The President (總统大人着草了)

My second film at the HKIFF is not the kind of film that one finds easily in Hong Kong: it's not a tear jerking tragedy, nor a gag comedy. It is neither an action movie nor a romance. It's not a Chinese movie. Nor is it a Hollywood movie. It's a movie by a film director who is Iranian but who could not make that movie in his country about a subject which not very many film deals with. It's a very personal film about something which touches the director very deeply. He spent five and a half year in an Iranian prison for throwing a bomb at a government leader. He tried to fight for political reform and did not hesitate to use physical violence. Since then, he has had some second thoughts about its use for a noble political cause.The film is called "The President" (2014) and the director is Mohsen Makhmalbaf, a self-taught Iranian film maker living with his family in Paris. 

As the film opens, we see a 5-year old kid in military uniform sitting on the lap of an old man also in military uniform. He was looking out from his office on to the city below his feet. It was night time. There were city lights everywhere. The child was asking for an icecream.
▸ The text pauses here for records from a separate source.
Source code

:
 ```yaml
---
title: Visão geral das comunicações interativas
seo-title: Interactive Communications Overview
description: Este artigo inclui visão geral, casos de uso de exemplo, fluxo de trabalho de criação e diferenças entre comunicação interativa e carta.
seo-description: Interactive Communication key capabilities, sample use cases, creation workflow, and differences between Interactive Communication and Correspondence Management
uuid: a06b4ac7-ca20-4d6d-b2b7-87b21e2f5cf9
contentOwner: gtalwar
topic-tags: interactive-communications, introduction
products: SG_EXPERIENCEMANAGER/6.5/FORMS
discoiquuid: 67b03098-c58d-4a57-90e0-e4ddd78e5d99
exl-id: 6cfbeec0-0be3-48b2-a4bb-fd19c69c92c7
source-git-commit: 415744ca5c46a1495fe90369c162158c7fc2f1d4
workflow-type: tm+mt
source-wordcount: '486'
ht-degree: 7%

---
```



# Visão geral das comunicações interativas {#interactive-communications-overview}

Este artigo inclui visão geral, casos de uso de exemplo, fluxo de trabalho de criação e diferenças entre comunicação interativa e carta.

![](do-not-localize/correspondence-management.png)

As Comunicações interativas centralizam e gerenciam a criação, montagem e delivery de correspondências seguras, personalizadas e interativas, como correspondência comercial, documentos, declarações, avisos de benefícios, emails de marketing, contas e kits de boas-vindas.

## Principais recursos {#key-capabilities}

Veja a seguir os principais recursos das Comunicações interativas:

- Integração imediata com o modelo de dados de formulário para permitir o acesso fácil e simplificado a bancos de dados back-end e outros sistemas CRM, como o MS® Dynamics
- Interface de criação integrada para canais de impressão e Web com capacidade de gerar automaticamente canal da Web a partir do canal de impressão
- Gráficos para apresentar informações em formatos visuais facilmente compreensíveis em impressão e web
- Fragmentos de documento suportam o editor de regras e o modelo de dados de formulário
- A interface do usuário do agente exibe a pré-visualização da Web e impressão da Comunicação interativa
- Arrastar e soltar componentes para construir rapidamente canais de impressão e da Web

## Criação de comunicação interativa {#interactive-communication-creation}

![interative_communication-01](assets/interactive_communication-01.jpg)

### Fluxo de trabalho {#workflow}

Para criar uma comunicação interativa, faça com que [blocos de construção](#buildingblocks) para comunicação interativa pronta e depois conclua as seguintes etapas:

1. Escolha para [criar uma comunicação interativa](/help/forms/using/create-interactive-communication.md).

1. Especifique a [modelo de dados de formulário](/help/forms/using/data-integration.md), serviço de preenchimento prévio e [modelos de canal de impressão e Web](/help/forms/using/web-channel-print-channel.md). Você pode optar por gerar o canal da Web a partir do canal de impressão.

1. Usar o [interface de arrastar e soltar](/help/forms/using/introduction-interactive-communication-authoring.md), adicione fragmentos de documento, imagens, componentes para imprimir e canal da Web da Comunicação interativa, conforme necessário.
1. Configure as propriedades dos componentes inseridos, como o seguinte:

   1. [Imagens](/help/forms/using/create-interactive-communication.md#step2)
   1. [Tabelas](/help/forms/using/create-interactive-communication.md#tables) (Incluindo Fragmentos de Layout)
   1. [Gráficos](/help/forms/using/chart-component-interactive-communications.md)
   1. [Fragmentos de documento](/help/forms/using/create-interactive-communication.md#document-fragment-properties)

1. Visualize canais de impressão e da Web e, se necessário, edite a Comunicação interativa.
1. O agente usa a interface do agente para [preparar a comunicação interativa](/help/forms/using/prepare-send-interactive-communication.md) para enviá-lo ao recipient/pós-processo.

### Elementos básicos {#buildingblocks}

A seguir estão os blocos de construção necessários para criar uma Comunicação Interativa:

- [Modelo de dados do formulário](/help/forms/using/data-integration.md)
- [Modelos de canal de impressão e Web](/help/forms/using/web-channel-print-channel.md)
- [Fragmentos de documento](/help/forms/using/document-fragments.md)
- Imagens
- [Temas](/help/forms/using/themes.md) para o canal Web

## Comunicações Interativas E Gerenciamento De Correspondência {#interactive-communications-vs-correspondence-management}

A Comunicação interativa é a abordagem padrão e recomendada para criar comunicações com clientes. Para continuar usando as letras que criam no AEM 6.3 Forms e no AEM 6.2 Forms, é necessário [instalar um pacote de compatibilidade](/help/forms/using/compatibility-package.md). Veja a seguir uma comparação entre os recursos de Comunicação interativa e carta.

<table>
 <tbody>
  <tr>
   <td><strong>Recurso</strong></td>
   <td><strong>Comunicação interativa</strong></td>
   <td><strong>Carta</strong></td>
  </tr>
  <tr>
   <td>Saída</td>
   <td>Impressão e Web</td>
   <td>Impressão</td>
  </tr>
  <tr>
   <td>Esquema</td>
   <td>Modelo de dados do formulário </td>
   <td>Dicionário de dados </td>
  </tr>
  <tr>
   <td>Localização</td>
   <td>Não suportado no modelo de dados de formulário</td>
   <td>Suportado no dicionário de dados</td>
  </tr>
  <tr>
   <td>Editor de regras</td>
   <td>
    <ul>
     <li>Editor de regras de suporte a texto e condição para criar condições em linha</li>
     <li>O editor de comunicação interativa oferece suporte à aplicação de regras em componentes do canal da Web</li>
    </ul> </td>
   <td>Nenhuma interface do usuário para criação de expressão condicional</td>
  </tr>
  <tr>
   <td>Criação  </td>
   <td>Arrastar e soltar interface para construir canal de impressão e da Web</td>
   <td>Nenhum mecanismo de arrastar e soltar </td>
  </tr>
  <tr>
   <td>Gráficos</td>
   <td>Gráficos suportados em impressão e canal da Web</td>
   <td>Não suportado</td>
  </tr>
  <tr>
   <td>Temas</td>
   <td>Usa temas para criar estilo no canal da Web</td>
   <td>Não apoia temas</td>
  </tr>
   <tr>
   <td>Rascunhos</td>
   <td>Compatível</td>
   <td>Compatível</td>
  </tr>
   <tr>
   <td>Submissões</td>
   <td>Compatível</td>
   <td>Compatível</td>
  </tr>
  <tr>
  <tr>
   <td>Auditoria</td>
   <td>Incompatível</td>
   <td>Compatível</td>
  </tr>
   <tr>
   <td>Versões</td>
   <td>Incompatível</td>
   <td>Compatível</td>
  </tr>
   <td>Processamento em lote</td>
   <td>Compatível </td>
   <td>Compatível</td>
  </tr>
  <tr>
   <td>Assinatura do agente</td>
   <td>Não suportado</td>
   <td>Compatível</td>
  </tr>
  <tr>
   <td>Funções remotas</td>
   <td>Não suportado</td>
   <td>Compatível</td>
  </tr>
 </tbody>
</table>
The old man said he could not have it because it's not good for him. But the child insisted. To appease the child, he asked him if he would like to see the lights go out. The child nodded. The old man made a telephone call. The lights were off. Then he asked the child if he would like to try. The child nodded vigorously. He passed the telephone to the child. The child then gave a few orders and the lights were on and off. But when the child tried a third time for the lights to be turned on again, the city remained dark. Then the sound of a few bomb explosion could be heard.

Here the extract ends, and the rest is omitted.